Saved data entries:
┌────────

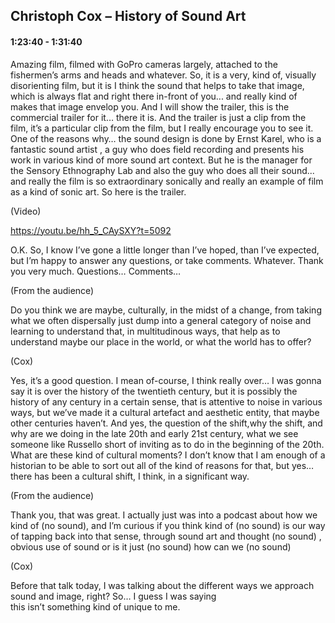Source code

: 
## Christoph Cox – History of Sound Art
#### 1:23:40 - 1:31:40

Amazing film, filmed with GoPro cameras largely, attached to the fishermen’s arms and heads and whatever. So, it is a very, kind of, visually disorienting film, but it is I think the sound that helps to take that image, which is always flat and right there in-front of you... and really kind of makes that image envelop you. And I will show the trailer, this is the commercial trailer for it… there it is. And the trailer is just a clip from the film, it’s a particular clip from the film, but I really 
encourage you to see it. One of the reasons why… the sound design is done by Ernst Karel, who is a fantastic sound artist , 
a guy who does field recording and presents his work in various kind of more sound art context. But he is the manager for 
the Sensory Ethnography Lab and also the guy who does all their sound... and really the film is so extraordinary sonically and 
really an example of film as a kind of sonic art. So here is the trailer.

(Video)

https://youtu.be/hh_5_CAySXY?t=5092

O.K. So, I know I’ve gone a little longer than I’ve hoped, than I’ve expected, but I’m happy to answer any questions, 
or take comments. Whatever. Thank you very much. Questions… Comments…


(From the audience)

Do you think we are maybe, culturally, in the midst of a change, from taking what we often dispersally just dump into a general category of noise and learning to understand that, in multitudinous ways, that help as to understand maybe our place in the world, or what the world has to offer?

(Cox)

Yes, it’s a good question. I mean of-course, I think really over… I was gonna say it is over the history of the twentieth 
century, but it is possibly the history of any century in a certain sense, that is attentive to noise in various ways, but
we’ve made it a cultural artefact and aesthetic entity, that maybe other centuries haven’t. And yes, the question of the shift,why the shift, and why are we doing in the late 20th and early 21st century, what we see someone like Russello short of inviting as to do in the beginning of the 20th. What are these kind of cultural moments? I don’t know that I am enough of a 
historian to be able to sort out all of the kind of reasons for that, but yes… there has been a cultural shift, I think, 
in a significant way.


(From the audience)

Thank you, that was great. I actually just was into a podcast about how we kind of (no sound), and I’m curious if you think 
kind of (no sound) is our way of tapping back into that sense, through sound art and thought (no sound) , obvious use of sound 
or is it just (no sound) how can we (no sound)

(Cox)

Before that talk today, I was talking about the different ways we approach sound and image, right? So… I guess  I was saying  
this isn’t something kind of unique to me.



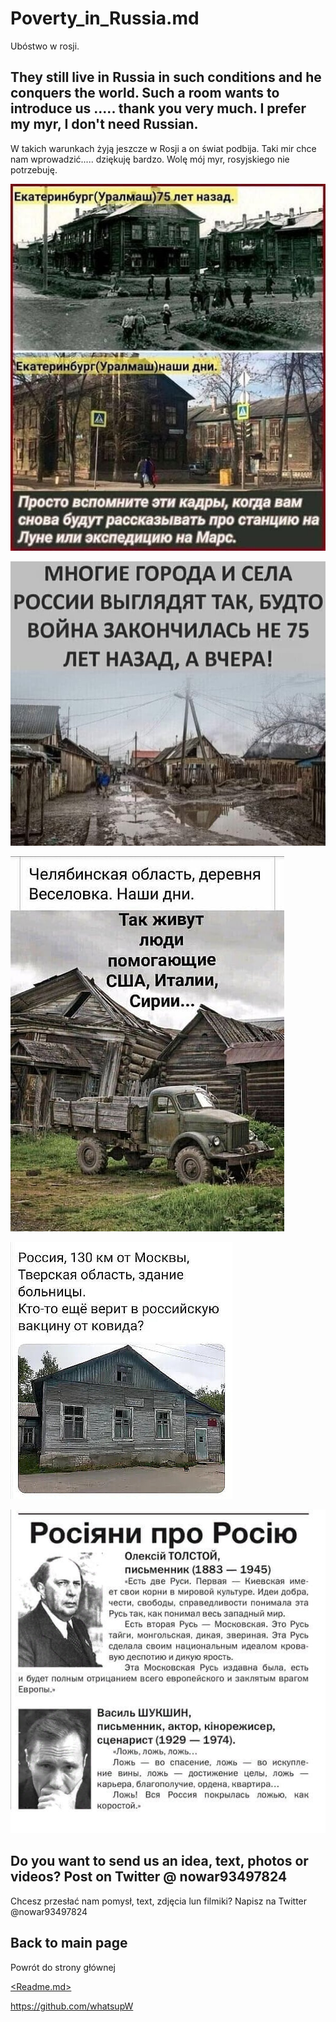 # Poverty_in_Russia.md
Ubóstwo w rosji.

## They still live in Russia in such conditions and he conquers the world. Such a room wants to introduce us ..... thank you very much. I prefer my myr, I don't need Russian.
W takich warunkach żyją jeszcze w Rosji a on świat podbija. Taki mir chce nam wprowadzić..... dziękuję bardzo.
Wolę mój myr, rosyjskiego nie potrzebuję.

![Ubóstwo1.jpg](https://github.com/whatsupW/whatsupW/blob/main/img/3/1roski_budynek.jpg?raw=true)

![Ubóstwo1.jpg](https://github.com/whatsupW/whatsupW/blob/main/img/3/2roski_budynek.jpg?raw=true)

![Ubóstwo1.jpg](https://github.com/whatsupW/whatsupW/blob/main/img/3/3roski_budynek.jpg?raw=true)

![Ubóstwo1.jpg](https://github.com/whatsupW/whatsupW/blob/main/img/3/4roski_budynek.jpg?raw=true)

![Ubóstwo1.jpg](https://github.com/whatsupW/whatsupW/blob/main/img/3/5roski_budynek.jpg?raw=true)

## Do you want to send us an idea, text, photos or videos? Post on Twitter @ nowar93497824
Chcesz przesłać nam pomysł, text, zdjęcia lun filmiki? Napisz na Twitter @nowar93497824


## Back to main page
Powrót do strony głównej

[<Readme.md>](<https://github.com/whatsupW>)

https://github.com/whatsupW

└────────

* [What to work on] Each entry is to be returned as it stands, and each picture is to be left out.

* [Answer]
Source code

: 
## Christoph Cox – History of Sound Art
#### 1:23:40 - 1:31:40

Amazing film, filmed with GoPro cameras largely, attached to the fishermen’s arms and heads and whatever. So, it is a very, kind of, visually disorienting film, but it is I think the sound that helps to take that image, which is always flat and right there in-front of you... and really kind of makes that image envelop you. And I will show the trailer, this is the commercial trailer for it… there it is. And the trailer is just a clip from the film, it’s a particular clip from the film, but I really 
encourage you to see it. One of the reasons why… the sound design is done by Ernst Karel, who is a fantastic sound artist , 
a guy who does field recording and presents his work in various kind of more sound art context. But he is the manager for 
the Sensory Ethnography Lab and also the guy who does all their sound... and really the film is so extraordinary sonically and 
really an example of film as a kind of sonic art. So here is the trailer.

(Video)

https://youtu.be/hh_5_CAySXY?t=5092

O.K. So, I know I’ve gone a little longer than I’ve hoped, than I’ve expected, but I’m happy to answer any questions, 
or take comments. Whatever. Thank you very much. Questions… Comments…


(From the audience)

Do you think we are maybe, culturally, in the midst of a change, from taking what we often dispersally just dump into a general category of noise and learning to understand that, in multitudinous ways, that help as to understand maybe our place in the world, or what the world has to offer?

(Cox)

Yes, it’s a good question. I mean of-course, I think really over… I was gonna say it is over the history of the twentieth 
century, but it is possibly the history of any century in a certain sense, that is attentive to noise in various ways, but
we’ve made it a cultural artefact and aesthetic entity, that maybe other centuries haven’t. And yes, the question of the shift,why the shift, and why are we doing in the late 20th and early 21st century, what we see someone like Russello short of inviting as to do in the beginning of the 20th. What are these kind of cultural moments? I don’t know that I am enough of a 
historian to be able to sort out all of the kind of reasons for that, but yes… there has been a cultural shift, I think, 
in a significant way.


(From the audience)

Thank you, that was great. I actually just was into a podcast about how we kind of (no sound), and I’m curious if you think 
kind of (no sound) is our way of tapping back into that sense, through sound art and thought (no sound) , obvious use of sound 
or is it just (no sound) how can we (no sound)

(Cox)

Before that talk today, I was talking about the different ways we approach sound and image, right? So… I guess  I was saying  
this isn’t something kind of unique to me.



 # Poverty_in_Russia.md
Ubóstwo w rosji.

## They still live in Russia in such conditions and he conquers the world. Such a room wants to introduce us ..... thank you very much. I prefer my myr, I don't need Russian.
W takich warunkach żyją jeszcze w Rosji a on świat podbija. Taki mir chce nam wprowadzić..... dziękuję bardzo.
Wolę mój myr, rosyjskiego nie potrzebuję.

![Ubóstwo1.jpg](https://github.com/whatsupW/whatsupW/blob/main/img/3/1roski_budynek.jpg?raw=true)

![Ubóstwo1.jpg](https://github.com/whatsupW/whatsupW/blob/main/img/3/2roski_budynek.jpg?raw=true)

![Ubóstwo1.jpg](https://github.com/whatsupW/whatsupW/blob/main/img/3/3roski_budynek.jpg?raw=true)

![Ubóstwo1.jpg](https://github.com/whatsupW/whatsupW/blob/main/img/3/4roski_budynek.jpg?raw=true)

![Ubóstwo1.jpg](https://github.com/whatsupW/whatsupW/blob/main/img/3/5roski_budynek.jpg?raw=true)

## Do you want to send us an idea, text, photos or videos? Post on Twitter @ nowar93497824
Chcesz przesłać nam pomysł, text, zdjęcia lun filmiki? Napisz na Twitter @nowar93497824


## Back to main page
Powrót do strony głównej

[<Readme.md>](<https://github.com/whatsupW>)

https://github.com/whatsupW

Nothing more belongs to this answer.